Re: Scan of regexps in Emacs (March 17)

emacs-devel

[Date Prev][Date Next][Thread Prev][Thread Next][Date Index][Thread Index]

Re: Scan of regexps in Emacs (March 17)

From:	Paul Eggert
Subject:	Re: Scan of regexps in Emacs (March 17)
Date:	Wed, 20 Mar 2019 15:01:51 -0700
User-agent:	Mozilla/5.0 (X11; Linux x86_64; rv:60.0) Gecko/20100101 Thunderbird/60.5.3

On 3/19/19 7:20 PM, Stefan Monnier wrote:
> I wonder why the doc doesn't just say that `-` should be the last
> character and not mention the other possibilities which just make the
> rule unnecessarily complex.

'-' can also be the first character in a regular expression; this is
pretty common and is standard. POSIX also says '-' can be the upper
bound of a range, which is a bit weird (but hey! it's standard).

I went through the documentation and attempted to fix the doc to
describe this mess better by installing the attached patch into the
emacs-26 branch. The basic ideas are:

* The doc already says that regular expressions like "*foo" and "+foo"
are problematic (they're confusing, and POSIX says the behavior is
undefined) and should be avoided. REs like "[a-m-z]" and "[!-[:alpha:]]"
and "[[:alpha:]-~]" are problematic in the same way and also should be
avoided.

* The doc doesn't clearly say when the Emacs range behavior is an
extension to POSIX; saying this will help people know better when they
can export Emacs regular expressions to other programs.

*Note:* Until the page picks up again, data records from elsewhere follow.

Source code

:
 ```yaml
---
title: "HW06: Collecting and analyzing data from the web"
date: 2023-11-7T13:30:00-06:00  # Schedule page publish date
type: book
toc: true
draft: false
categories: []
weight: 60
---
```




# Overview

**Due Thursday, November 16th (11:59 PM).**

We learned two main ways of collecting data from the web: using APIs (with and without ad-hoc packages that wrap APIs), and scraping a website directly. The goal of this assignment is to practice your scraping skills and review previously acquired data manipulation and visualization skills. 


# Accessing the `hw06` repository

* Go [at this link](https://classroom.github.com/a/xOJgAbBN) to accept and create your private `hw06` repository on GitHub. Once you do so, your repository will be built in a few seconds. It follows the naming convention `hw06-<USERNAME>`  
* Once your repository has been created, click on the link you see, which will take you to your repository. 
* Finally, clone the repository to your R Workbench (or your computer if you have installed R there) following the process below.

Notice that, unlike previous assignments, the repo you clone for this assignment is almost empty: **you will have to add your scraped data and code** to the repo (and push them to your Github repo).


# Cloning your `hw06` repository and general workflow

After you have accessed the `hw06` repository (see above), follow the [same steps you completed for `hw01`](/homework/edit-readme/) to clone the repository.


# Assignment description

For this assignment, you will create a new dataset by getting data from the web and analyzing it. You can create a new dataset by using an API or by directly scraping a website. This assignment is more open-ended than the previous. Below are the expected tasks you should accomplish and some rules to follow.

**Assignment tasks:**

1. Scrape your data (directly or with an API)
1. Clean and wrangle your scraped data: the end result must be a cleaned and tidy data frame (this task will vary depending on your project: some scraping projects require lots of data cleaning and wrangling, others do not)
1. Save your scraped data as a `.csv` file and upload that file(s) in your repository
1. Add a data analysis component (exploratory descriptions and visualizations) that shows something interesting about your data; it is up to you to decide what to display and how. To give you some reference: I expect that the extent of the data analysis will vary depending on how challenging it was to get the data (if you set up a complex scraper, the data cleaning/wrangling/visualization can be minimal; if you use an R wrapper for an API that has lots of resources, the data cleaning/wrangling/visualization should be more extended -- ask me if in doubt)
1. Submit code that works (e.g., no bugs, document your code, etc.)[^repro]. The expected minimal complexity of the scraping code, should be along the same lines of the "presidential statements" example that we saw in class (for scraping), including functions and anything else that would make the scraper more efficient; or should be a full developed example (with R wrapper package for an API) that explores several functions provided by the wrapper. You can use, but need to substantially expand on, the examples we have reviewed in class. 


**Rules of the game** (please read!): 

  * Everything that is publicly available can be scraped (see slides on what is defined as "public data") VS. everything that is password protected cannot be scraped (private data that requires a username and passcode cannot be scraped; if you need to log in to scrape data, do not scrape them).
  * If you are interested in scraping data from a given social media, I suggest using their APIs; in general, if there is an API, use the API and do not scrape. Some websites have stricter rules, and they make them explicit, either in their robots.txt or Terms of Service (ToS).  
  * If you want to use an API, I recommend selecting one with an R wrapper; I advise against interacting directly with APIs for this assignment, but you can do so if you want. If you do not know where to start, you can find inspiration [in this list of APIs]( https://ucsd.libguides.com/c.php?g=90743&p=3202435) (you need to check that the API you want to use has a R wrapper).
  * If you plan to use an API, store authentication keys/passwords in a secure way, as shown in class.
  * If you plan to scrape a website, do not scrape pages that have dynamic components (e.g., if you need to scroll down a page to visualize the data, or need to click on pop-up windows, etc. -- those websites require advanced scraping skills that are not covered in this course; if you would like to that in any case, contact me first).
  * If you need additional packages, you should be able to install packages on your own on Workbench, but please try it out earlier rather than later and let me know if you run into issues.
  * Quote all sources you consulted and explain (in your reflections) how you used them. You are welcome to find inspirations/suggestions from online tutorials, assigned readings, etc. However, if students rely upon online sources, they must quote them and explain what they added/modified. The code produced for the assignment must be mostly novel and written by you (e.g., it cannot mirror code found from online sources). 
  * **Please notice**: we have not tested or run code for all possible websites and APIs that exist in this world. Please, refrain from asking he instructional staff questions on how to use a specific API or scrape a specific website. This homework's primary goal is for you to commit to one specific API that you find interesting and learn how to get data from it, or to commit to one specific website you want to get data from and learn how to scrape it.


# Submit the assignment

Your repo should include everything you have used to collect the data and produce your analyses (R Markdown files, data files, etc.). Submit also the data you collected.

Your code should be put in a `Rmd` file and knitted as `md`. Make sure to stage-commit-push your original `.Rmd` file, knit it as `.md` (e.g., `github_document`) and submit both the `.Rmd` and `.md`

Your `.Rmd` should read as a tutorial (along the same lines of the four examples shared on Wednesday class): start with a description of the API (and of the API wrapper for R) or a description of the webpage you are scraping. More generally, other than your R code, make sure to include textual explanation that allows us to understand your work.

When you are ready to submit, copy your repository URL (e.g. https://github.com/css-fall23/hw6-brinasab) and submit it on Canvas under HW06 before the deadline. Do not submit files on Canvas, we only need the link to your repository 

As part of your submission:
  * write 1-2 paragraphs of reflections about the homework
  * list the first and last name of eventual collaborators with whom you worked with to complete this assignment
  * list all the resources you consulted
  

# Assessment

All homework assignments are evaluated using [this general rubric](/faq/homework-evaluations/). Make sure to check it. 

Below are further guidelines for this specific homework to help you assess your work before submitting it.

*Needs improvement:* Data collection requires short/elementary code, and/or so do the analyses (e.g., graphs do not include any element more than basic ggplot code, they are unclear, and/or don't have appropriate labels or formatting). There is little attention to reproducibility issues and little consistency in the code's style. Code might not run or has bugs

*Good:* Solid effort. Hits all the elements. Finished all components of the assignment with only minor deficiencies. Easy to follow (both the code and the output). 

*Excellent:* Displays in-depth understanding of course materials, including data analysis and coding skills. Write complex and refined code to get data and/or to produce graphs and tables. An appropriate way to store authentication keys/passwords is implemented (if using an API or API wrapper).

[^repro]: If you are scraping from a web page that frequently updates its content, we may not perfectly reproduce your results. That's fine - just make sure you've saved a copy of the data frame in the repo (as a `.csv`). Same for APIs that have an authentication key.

* The doc is confused (and there's a comment about this) about what
happens when one end of a range is unibyte and the other is multibyte. I
added something saying that if one bound is a raw 8-bit byte then the
other should be a unibyte character (either ASCII, or a raw 8-bit byte).
I don't see any good way to specify the behavior when one bound is a raw
8-bit byte and the other bound is a multibyte character, in such a way
that it's a natural extension of the documented behavior, so the
documentation now recommends against that.

* We might as well go ahead and say that [b-a] matches nothing, as
enough code (ab)uses regexps in that way, and there is value in having a
simple regular expression that always fails to match. However, I expect
that we should say that users should avoid wilder examples like [~-!] so
that the trawler can catch them as typos.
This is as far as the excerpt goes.